A digital exhibition developed by the Institute for Advanced Study confirms Oswald Veblen's central role in this effort, as he envisioned and helped to create the Emergency Committee in Aid of Displaced Foreign Scholars. As founding professor at the IAS, Veblen and others at the Institute played a major role in finding positions for displaced scholars, not only at the Institute but throughout the free world.
It is gratifying to see the visionary and organizational capacities of Veblen, here shown with his wife Elizabeth, being recognized.
Also gratifying is the exhibition's frequent crediting of the Institute staff's role in working out the myriad details involved in bringing displaced scholars to America.

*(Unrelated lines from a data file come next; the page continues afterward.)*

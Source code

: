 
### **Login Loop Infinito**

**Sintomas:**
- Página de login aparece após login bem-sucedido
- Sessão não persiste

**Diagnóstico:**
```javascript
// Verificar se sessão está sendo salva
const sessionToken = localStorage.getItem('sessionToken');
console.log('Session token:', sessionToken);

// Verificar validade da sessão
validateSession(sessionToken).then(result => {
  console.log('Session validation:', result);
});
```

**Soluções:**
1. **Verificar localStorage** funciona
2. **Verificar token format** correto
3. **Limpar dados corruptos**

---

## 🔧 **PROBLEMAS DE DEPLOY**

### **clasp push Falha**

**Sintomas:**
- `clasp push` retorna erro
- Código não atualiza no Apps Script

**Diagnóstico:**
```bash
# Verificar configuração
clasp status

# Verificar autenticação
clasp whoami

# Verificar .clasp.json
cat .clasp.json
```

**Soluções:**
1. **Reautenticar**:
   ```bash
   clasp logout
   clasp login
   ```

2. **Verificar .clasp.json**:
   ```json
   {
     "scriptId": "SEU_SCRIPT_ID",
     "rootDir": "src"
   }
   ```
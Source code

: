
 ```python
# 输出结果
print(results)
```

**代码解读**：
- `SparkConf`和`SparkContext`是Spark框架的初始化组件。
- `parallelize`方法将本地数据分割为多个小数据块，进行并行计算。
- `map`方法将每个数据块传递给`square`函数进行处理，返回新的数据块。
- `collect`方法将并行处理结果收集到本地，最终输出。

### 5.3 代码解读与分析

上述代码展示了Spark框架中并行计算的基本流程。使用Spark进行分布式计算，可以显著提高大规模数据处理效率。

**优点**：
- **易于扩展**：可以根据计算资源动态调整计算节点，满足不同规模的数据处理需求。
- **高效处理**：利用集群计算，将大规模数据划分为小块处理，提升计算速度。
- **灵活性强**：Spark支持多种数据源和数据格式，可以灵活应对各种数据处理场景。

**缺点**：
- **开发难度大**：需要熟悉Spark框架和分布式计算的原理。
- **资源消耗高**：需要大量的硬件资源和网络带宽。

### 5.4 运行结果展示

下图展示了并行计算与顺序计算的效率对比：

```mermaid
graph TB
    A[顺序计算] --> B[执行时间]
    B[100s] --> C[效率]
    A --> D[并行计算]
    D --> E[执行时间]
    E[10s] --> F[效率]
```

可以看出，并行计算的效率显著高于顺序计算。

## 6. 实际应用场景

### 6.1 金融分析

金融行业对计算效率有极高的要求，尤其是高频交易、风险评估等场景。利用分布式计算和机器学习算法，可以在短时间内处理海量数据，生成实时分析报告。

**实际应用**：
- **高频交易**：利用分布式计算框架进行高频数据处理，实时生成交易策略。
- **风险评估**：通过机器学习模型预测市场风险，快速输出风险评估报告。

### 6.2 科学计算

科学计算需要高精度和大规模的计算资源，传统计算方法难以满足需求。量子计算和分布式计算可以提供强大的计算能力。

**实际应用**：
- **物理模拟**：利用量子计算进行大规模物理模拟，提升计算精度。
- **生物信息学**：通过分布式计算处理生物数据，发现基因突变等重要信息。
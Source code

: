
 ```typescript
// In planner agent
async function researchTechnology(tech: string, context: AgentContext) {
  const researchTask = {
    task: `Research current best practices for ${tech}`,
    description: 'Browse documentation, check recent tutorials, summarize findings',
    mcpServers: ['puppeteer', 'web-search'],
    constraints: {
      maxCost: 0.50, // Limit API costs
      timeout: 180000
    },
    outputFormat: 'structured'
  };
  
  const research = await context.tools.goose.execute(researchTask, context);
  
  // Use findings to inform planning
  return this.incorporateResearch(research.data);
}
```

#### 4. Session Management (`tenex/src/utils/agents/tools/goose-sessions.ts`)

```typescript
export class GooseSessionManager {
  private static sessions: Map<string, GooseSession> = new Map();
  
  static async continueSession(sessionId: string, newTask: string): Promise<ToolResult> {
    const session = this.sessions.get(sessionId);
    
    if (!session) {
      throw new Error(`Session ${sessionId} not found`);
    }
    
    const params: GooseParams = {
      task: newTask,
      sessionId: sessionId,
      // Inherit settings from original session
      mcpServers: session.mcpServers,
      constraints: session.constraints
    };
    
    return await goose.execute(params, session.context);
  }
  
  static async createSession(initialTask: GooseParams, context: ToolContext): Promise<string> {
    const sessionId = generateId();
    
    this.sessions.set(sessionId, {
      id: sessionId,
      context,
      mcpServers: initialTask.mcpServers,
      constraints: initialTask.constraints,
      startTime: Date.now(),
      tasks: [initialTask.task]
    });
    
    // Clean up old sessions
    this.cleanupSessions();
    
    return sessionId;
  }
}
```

One letter quoted in the digital exhibition, written by Veblen to Simon Flexner in the months after the Nazi purge, shows not only how quickly Veblen reacted to the crisis in Germany, but also his style of gathering opinions from multiple sources in order to develop a best approach.
"Since our conversation in Washington about the problem of what can be done to help the Jews and Liberals who are driven out of their positions in Germany, I have talked with a few of my colleagues here and some others. The idea which seems to receive most favor is that of having a committee for the natural sciences ... to distribute the German scientists who are helped in various countries in such a way as to not cause an undue concentration anywhere but so as to allow them to continue their scientific work."
The Institute's founding in 1930, funded by the Bambergers as a destination for scholars of the highest standing, to be recruited "with no regard whatever to accidents of race, creed, or sex," could not have been more auspicious. In 1933 alone, the work of Veblen and others provided permanent positions for Einstein, Kurt Godel, John von Neumann, and Hermann Weyl.
Thanks to IAS archivist Caitlin Rizzo for bringing this excellent digital exhibition to my attention.